# Tiger Snake interacting with Blue-tongue



## Vikingtimbo (Dec 14, 2012)

Hi,

I've filmed a couple of interesting interactions between a Tiger Snake and an Eastern Blue-tongue that live not far from me. They were both quite different and under different circumstances. Anyway I thought people might be interested.

This encounter was an accident (actually it was my fault):

TIGER SNAKE Startled by Blue-tongue - YouTube

This next one was no accident at all:

Tiger Snake Vs Blue-tongue - YouTube

Cheers,
Tim


----------



## Tipsylama (Dec 14, 2012)

Haha, ballsy little bluey, nice videos man!


----------



## Wally (Dec 14, 2012)

Great vids.

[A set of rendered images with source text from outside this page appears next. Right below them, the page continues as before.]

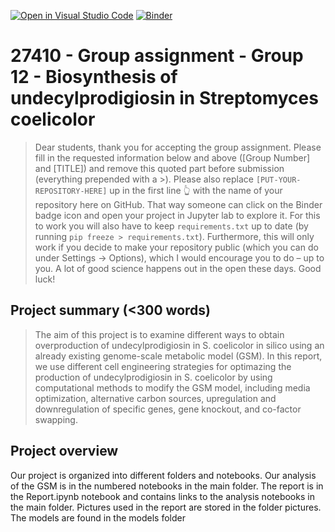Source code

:[![Open in Visual Studio Code](https://classroom.github.com/assets/open-in-vscode-c66648af7eb3fe8bc4f294546bfd86ef473780cde1dea487d3c4ff354943c9ae.svg)](https://classroom.github.com/online_ide?assignment_repo_id=9255014&assignment_repo_type=AssignmentRepo)
[![Binder](https://mybinder.org/badge_logo.svg)](https://mybinder.org/v2/gh/27410/[PUT-YOUR-REPOSITORY-HERE]/main)

# 27410 - Group assignment - Group 12 - Biosynthesis of undecylprodigiosin in Streptomyces coelicolor

> Dear students, thank you for accepting the group assignment. Please fill in the
> requested information below and above ([Group Number] and [TITLE]) and remove this quoted part before submission (everything prepended with a >).
> Please also replace `[PUT-YOUR-REPOSITORY-HERE]` up in the first line 👆 with the name of your repository here on GitHub.
> That way someone can click on the Binder badge icon and open your project in Jupyter lab to explore it.
> For this to work you will also have to keep `requirements.txt` up to date (by running `pip freeze > requirements.txt`).
> Furthermore, this will only work if you decide to make your repository public (which you can do under Settings -> Options),
> which I would encourage you to do – up to you. A lot of good science happens out in the open these days.
> Good luck!

## Project summary (<300 words)
> The aim of this project is to examine different ways to obtain overproduction of undecylprodigiosin in S. coelicolor in silico using an already existing genome-scale
> metabolic model (GSM). In this report, we use different cell engineering strategies for optimazing the production of undecylprodigiosin in S. coelicolor by using 
> computational methods to modify the GSM model, including media optimization, alternative carbon sources, upregulation and downregulation of specific genes,
> gene knockout, and co-factor swapping. 


## Project overview 
Our project is organized into different folders and notebooks.
Our analysis of the GSM is in the numbered notebooks in the main folder.
The report is in the Report.ipynb notebook and contains links to the analysis notebooks in the main folder.
Pictures used in the report are stored in the folder pictures.
The models are found in the models folder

The second one is very interesting! Thanks for sharing.


----------



## SarahScales (Dec 14, 2012)

Wow! That bluey is pretty damned brave!!!


----------



## Stevo2 (Dec 14, 2012)

Never mess with a Blue-tongue!


----------



## Snake Catcher Victoria (Dec 14, 2012)

Excellent video Tim, Tigers do eat bluies, but only young ones. 
I had a tiger disgorge two baby bluies in my snakebag once..
My stomach is jumping thinking about it


----------



## Mangy_Wombat (Dec 15, 2012)

Great videos. Loved the second one, it was a real eye opener. Would never have thought a bluey would actutally go after a venomous snake.


----------



## 0bradl14 (Dec 16, 2012)

I guess the tiger was a bit of a softy an a bluff


----------